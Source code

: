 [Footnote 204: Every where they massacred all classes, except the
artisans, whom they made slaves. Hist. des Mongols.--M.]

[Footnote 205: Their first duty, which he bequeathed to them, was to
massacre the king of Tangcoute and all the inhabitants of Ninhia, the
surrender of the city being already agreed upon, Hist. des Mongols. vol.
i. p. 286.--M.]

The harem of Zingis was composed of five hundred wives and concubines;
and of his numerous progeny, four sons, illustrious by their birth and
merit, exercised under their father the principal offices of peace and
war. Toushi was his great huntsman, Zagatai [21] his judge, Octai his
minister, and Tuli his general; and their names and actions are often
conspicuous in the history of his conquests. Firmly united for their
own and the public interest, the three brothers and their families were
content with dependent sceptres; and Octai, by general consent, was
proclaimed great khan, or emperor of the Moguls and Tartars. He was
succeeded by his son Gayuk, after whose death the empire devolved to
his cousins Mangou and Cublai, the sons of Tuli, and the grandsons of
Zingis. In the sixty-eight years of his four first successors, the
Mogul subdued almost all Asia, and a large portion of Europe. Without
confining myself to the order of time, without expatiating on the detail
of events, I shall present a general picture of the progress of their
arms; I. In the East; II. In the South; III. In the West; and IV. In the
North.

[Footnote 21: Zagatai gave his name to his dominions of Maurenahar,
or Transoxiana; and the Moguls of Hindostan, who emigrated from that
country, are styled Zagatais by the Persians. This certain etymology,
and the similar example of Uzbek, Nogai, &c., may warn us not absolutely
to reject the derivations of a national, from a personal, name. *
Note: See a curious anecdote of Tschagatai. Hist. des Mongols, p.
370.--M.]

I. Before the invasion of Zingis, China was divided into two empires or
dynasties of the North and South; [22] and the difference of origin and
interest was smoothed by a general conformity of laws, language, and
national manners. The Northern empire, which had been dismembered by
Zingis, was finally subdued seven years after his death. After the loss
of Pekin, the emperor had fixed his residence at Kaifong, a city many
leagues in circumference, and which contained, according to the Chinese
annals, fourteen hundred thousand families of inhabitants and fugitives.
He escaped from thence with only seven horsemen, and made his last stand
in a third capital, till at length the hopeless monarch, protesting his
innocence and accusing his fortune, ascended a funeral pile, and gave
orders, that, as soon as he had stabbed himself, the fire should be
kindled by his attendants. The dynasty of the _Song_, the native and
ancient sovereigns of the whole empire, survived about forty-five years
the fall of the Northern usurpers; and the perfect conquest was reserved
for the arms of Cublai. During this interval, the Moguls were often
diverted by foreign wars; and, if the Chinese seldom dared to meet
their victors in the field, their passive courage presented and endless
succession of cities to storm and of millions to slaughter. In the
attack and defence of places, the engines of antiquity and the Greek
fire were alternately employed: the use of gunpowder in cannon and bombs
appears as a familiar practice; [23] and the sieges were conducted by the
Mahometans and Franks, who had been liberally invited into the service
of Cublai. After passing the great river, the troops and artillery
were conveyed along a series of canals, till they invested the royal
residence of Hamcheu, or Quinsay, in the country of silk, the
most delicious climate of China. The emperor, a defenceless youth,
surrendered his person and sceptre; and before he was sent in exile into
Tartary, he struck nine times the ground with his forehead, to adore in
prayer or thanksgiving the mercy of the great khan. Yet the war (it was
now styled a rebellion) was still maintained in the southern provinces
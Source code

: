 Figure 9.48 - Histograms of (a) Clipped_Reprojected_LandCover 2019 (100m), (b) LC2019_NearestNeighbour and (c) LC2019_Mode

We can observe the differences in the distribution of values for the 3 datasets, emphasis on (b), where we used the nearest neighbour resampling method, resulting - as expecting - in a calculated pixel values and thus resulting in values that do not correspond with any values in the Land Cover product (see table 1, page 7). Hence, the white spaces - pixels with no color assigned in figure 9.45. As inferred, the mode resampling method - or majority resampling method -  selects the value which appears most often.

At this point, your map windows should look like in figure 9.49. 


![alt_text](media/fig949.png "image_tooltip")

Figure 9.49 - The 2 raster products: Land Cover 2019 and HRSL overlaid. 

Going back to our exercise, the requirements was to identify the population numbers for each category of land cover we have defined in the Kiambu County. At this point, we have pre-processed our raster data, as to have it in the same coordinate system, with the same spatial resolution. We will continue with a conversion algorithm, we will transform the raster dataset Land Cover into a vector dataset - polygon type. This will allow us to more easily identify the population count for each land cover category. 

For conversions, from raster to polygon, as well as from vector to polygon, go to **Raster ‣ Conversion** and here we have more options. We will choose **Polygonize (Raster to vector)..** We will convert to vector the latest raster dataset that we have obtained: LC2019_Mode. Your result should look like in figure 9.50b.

________

Where a line above contains the word "Northern", show that line.

**Task solution**
national manners. The Northern empire, which had been dismembered by
the fall of the Northern usurpers; and the perfect conquest was reserved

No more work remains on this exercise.